Why I read serialized novels only after the last part has been released

I guess it has happened to everyone at least once. Reading a fantastic, absorbing book or watching a great movie that ends with a "to be continued". But the next installment isn't available yet. So you have to wait. Impatiently. For an increasingly frustrating long time. For me, it's like starting to count the days until christmas 6 months in advance. That's why I shy away from serialized stories if I know they are not completed yet. When Robert Jordan died and the mourning faded away I took a sad look at my 13 or so books of his "Wheel of Time" series I already owned. I hadn't started to read them yet, because I knew the story (which was initially promised to be spread over just 12 books) hadn't been finished - and now it seemed the story would never become so. What a relief I hadn't started to read them. Later it turned out a Brandon Sanderson (whom I had never heard of, shame over me) took the responsibility to write the last chapters. So this story about my "Wheel of Time" book collection will have a happy ending. But it was a close call. I won't bother you with recollections of some truly-never-finished-but-started-to-read stories in my past. I just want to point out what I am talking about.

I mention it because our Sims story section has the same problem, albeit to a much lesser degree, since the stories are shorter and usually all chapters are released over a few weeks or months time. Reading them doesn't take a lot of time, too, so I read most of the stories without any concerns regarding their state of being unfinished yet. BTW I am currently way behind with reading, because I don't read many stories at all these days (due to short-term job reasons), but that's a different topic.

Still, there are some excellent writers at TSR that do write long stories. And usually I "take the risk" and start to read them immediately (except at the moment), because I trust them to complete the story and I like their way of writing so much. Plus I think they know about their responsibility as authors to finish their stories, even if this is an unfair deal (because their counterpart, the reader, doesn't have a similar responsibility and much much less work than the writer creating the story).

So I know about the pain of a reader waiting for a continuation and about the responsibility of a storywriter. Nonetheless I took a try myself at writing a very long serialized novel. And here we are at my feeling of guiltyness: My Sparklewood story is still uncompleted for some months now. Unfortunately, I haven't found the time to finish it - yet. The outline of the story is done, but the stage bulding, picture shooting and dialogue writing is far from being completed. This blog entry is my way to say sorry for the waiting. Sparklewood is still in the making and I have still all intentions to finish it. But sometimes life's priorities prevent us from doing the fun things. So please bear with me. Or start reading Sparklewood only after I have published the last part :)


Copyright is such a difficult topic

Copyrights make for a huge topic. Sometimes even in the Sims community. I totally agree on the idea of protecting intellectual property, not the least because modern societies shift from producing material things to non-material values like entertainment or technology. Or to put it simple: Minstrels need to be paid if you want them to work as one. But the protection of the copyrights does pose a lot of problems. I don't see an easy solution to it. Several states have come up with different solutions (laws about "fair use", laws about "private sharing exceptions", etc, sorry I do not know all the names such regulations have in their respective countries) and all have their shortcomings and trapdoors.
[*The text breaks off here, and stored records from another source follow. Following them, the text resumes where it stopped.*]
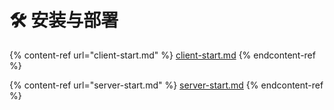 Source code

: # 🛠 安装与部署

{% content-ref url="client-start.md" %}
[client-start.md](client-start.md)
{% endcontent-ref %}

{% content-ref url="server-start.md" %}
[server-start.md](server-start.md)
{% endcontent-ref %}
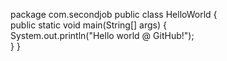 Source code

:package com.secondjob
public class HelloWorld
{   
      public static void main(String[] args)
      {       
         System.out.println("Hello world @ GitHub!");   
      }
}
Take at example the current patent system and the fact that many companies live off solely from the money they earn for sueing rich companies as notional patent violators. There are jokes that today only the very rich could afford not to be illiterate if the current patent system would have been in use when writing and characters were invented. Or that no car would exist if the wheel would be copyrighted by a cave man etc. Some fear that the patent system will not only protect investments in immaterial goods, but also slows the distribution of intellectual advances to the whole world up to a standstill. But as I said, intellectual property is a huge topic and I don't want to dwell on patents.
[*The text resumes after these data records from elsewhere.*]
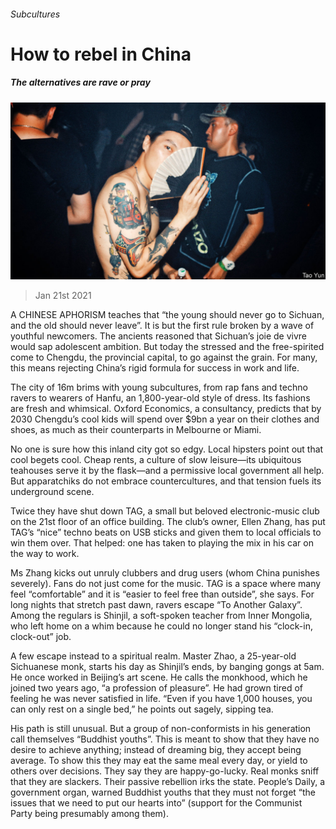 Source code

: ###### Subcultures

# How to rebel in China 

##### The alternatives are rave or pray 

![image](images/20210123_SRP045_0.jpg) 

> Jan 21st 2021 


A CHINESE APHORISM teaches that “the young should never go to Sichuan, and the old should never leave”. It is but the first rule broken by a wave of youthful newcomers. The ancients reasoned that Sichuan’s joie de vivre would sap adolescent ambition. But today the stressed and the free-spirited come to Chengdu, the provincial capital, to go against the grain. For many, this means rejecting China’s rigid formula for success in work and life.


The city of 16m brims with young subcultures, from rap fans and techno ravers to wearers of Hanfu, an 1,800-year-old style of dress. Its fashions are fresh and whimsical. Oxford Economics, a consultancy, predicts that by 2030 Chengdu’s cool kids will spend over $9bn a year on their clothes and shoes, as much as their counterparts in Melbourne or Miami.



No one is sure how this inland city got so edgy. Local hipsters point out that cool begets cool. Cheap rents, a culture of slow leisure—its ubiquitous teahouses serve it by the flask—and a permissive local government all help. But apparatchiks do not embrace countercultures, and that tension fuels its underground scene.


Twice they have shut down TAG, a small but beloved electronic-music club on the 21st floor of an office building. The club’s owner, Ellen Zhang, has put TAG’s “nice” techno beats on USB sticks and given them to local officials to win them over. That helped: one has taken to playing the mix in his car on the way to work.


Ms Zhang kicks out unruly clubbers and drug users (whom China punishes severely). Fans do not just come for the music. TAG is a space where many feel “comfortable” and it is “easier to feel free than outside”, she says. For long nights that stretch past dawn, ravers escape “To Another Galaxy”. Among the regulars is Shinjil, a soft-spoken teacher from Inner Mongolia, who left home on a whim because he could no longer stand his “clock-in, clock-out” job.


A few escape instead to a spiritual realm. Master Zhao, a 25-year-old Sichuanese monk, starts his day as Shinjil’s ends, by banging gongs at 5am. He once worked in Beijing’s art scene. He calls the monkhood, which he joined two years ago, “a profession of pleasure”. He had grown tired of feeling he was never satisfied in life. “Even if you have 1,000 houses, you can only rest on a single bed,” he points out sagely, sipping tea.


His path is still unusual. But a group of non-conformists in his generation call themselves “Buddhist youths”. This is meant to show that they have no desire to achieve anything; instead of dreaming big, they accept being average. To show this they may eat the same meal every day, or yield to others over decisions. They say they are happy-go-lucky. Real monks sniff that they are slackers. Their passive rebellion irks the state. People’s Daily, a government organ, warned Buddhist youths that they must not forget “the issues that we need to put our hearts into” (support for the Communist Party being presumably among them).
What I want to point my finger at is best illustrated by this: When I was younger, I was excited to see that computer soccer games went from 2D to 3D and that they looked more realistic by the day. Finally you could even recognize the face of the players, but then... copyright protection set in and the games weren't allowed to show real names or real faces any more without paying huge royalties. Since that time you have the choice to play several great soccer games but without real names/faces or to play one less good game but being the only one with the official licence of the year. I still find it ridicoulous. How long before I won't be allowed to mention Obama (copyrighted) as president (copyrighted) of the United States (registered trademark, used without permission) without paying a royalty up front?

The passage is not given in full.